Jaen itself has a number of attractions in and around the city:
- The Plaza de Armas, is modern, but pleasant, with greenery and a fountain.
- The Cathedral, overlooking the Plaza de Armas, is also modern in design. It contains a statue of the Lord of Huamantanga, the patron saint of the city, among other works of art.
- Hermogenes Mejia Solf Regional Museum offers a collection of the region's archaeology and ethnology, located a short distance outside Jaen city.
- The Botanical Garden with more than 600 varieties of regional plants, on the outskirts of the city.
- Gotas de Agua is a private Equatorial Dry Forest reserve, 7 km (4 miles) from the city, offering excellent birding.
- Almendral Hot Springs, whose water is rich in health-giving sulphur and iron, is 25 km (16 miles) from the city.
- Huamantanga Forest, three hours to the west, is the source of the Amoju River and a small ecological paradise, hosting a wide diversity of orchids, birds such as the Cock-of-the-Rock, and mammals such as the Spectacled Bear, among many others.
- Cutervo National Park, the oldest protected area in Peru, is located 50 km (31 miles) to the south of Jaen. At between 2,200 meters (7,218 ft) and 3,500 meters (11,483 ft) above sea level, the micro-climate ensures almost constant moisture, and a flora rich in epiphytes.
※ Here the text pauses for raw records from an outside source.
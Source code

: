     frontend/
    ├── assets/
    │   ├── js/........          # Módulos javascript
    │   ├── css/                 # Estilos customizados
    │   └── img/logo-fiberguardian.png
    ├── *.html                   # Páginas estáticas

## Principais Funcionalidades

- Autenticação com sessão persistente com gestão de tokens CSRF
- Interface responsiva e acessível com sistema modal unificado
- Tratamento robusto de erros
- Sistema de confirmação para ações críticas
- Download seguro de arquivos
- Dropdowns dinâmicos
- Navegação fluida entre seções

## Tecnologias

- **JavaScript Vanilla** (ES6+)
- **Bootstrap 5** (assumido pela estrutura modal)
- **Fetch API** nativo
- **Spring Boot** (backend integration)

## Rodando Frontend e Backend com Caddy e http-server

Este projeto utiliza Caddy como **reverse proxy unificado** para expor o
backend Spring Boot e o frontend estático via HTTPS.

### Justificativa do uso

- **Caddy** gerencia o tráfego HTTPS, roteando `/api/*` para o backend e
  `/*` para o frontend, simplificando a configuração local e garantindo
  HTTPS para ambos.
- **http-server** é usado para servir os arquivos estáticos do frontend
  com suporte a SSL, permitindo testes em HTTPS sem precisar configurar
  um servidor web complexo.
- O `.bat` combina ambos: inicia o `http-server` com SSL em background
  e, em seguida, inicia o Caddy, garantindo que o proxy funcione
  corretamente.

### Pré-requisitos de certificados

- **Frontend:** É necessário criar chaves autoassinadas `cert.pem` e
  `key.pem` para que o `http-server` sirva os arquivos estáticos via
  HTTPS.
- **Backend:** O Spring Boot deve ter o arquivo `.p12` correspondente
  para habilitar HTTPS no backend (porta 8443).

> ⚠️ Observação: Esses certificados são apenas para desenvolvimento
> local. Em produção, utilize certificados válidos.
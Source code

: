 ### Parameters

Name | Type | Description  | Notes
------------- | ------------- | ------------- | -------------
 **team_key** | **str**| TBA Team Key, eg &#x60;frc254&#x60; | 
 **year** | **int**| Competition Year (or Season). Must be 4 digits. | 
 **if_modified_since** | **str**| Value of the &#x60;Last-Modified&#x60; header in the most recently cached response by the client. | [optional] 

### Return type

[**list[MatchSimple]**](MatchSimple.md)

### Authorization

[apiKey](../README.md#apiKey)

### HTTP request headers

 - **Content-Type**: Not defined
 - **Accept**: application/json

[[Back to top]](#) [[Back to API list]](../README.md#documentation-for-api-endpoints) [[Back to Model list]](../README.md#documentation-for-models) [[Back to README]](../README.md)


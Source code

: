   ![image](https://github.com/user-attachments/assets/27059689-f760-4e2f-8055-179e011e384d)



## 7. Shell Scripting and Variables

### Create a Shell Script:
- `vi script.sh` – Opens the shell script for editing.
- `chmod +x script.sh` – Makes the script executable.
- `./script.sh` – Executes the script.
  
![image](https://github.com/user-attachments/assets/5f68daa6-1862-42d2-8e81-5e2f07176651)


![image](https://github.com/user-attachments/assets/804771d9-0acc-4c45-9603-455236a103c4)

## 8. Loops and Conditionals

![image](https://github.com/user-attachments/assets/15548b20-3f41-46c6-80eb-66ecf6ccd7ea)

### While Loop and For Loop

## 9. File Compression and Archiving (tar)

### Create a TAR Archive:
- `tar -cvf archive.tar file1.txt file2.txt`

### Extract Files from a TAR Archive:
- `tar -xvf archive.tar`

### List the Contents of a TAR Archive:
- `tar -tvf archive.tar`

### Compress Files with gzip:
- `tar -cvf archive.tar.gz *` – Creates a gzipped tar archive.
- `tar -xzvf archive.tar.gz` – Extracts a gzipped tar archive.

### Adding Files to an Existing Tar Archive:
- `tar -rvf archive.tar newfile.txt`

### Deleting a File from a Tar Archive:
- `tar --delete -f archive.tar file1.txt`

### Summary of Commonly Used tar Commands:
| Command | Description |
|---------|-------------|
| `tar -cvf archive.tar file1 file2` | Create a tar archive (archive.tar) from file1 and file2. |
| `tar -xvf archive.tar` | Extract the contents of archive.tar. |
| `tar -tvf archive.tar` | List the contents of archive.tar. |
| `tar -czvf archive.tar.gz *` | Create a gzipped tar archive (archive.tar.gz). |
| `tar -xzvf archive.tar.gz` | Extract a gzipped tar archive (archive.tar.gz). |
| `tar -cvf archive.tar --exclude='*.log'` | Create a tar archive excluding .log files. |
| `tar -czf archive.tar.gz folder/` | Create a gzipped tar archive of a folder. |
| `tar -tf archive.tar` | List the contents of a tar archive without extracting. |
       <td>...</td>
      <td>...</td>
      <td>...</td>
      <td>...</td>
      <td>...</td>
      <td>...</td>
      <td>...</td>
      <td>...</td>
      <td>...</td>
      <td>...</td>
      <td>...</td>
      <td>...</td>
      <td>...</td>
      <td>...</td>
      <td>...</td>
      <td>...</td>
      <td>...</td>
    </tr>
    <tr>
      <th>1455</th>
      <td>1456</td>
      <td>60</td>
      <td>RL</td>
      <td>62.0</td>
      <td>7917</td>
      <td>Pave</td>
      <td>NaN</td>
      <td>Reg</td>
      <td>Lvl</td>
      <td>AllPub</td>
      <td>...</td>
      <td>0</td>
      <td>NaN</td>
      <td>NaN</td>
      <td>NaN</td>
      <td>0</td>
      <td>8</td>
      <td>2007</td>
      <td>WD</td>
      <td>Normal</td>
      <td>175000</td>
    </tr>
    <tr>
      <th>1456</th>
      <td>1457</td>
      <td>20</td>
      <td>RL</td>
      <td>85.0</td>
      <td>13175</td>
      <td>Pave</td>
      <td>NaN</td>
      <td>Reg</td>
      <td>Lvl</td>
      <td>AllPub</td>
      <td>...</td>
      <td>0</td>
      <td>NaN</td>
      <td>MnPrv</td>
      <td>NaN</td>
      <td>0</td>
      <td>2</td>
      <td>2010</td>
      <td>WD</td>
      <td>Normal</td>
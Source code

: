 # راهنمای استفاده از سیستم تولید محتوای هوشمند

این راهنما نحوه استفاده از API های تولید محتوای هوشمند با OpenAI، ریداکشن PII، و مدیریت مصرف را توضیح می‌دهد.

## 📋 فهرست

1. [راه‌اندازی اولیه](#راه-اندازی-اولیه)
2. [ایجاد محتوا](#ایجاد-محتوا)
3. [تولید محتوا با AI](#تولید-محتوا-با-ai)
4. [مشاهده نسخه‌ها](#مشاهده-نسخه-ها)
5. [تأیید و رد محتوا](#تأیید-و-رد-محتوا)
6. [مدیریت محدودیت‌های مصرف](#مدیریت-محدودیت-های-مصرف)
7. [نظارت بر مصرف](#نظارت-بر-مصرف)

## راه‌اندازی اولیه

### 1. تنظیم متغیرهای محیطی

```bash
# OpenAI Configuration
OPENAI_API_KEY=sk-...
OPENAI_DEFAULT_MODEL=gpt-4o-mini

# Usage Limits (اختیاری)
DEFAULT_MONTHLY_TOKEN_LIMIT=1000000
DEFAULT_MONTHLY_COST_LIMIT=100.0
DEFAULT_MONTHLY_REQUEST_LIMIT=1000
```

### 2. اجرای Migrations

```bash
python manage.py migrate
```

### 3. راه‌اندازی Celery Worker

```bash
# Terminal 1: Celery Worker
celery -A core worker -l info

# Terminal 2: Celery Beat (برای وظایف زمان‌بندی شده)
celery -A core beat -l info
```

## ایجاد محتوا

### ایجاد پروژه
It is also one of the few locations where the endangered Oilbird - the only nocturnal, flying, fruit-eating bird in the world - can be found.
- A number of scenic waterfalls, typical of High Jungle landscapes - including La Bella Encantadora, La Momia, San Andres, Velo de la Novia, La Yunga, Calabozo, and Chorro Blanco - are within reach of Jaen.

==Demography==
According to the INEI its growth rate for 81–93 years was 2.3 and its estimated 1999 population was 85,021 inhabitants, with a population density of 139.6 hab/km^{2}. Two important features of its population, which is only 30.8% rural and 42.6% under 15 years.

By the end of 2012 a population of 170,000 inhabitants was estimated, without including the sector of Fila Alta.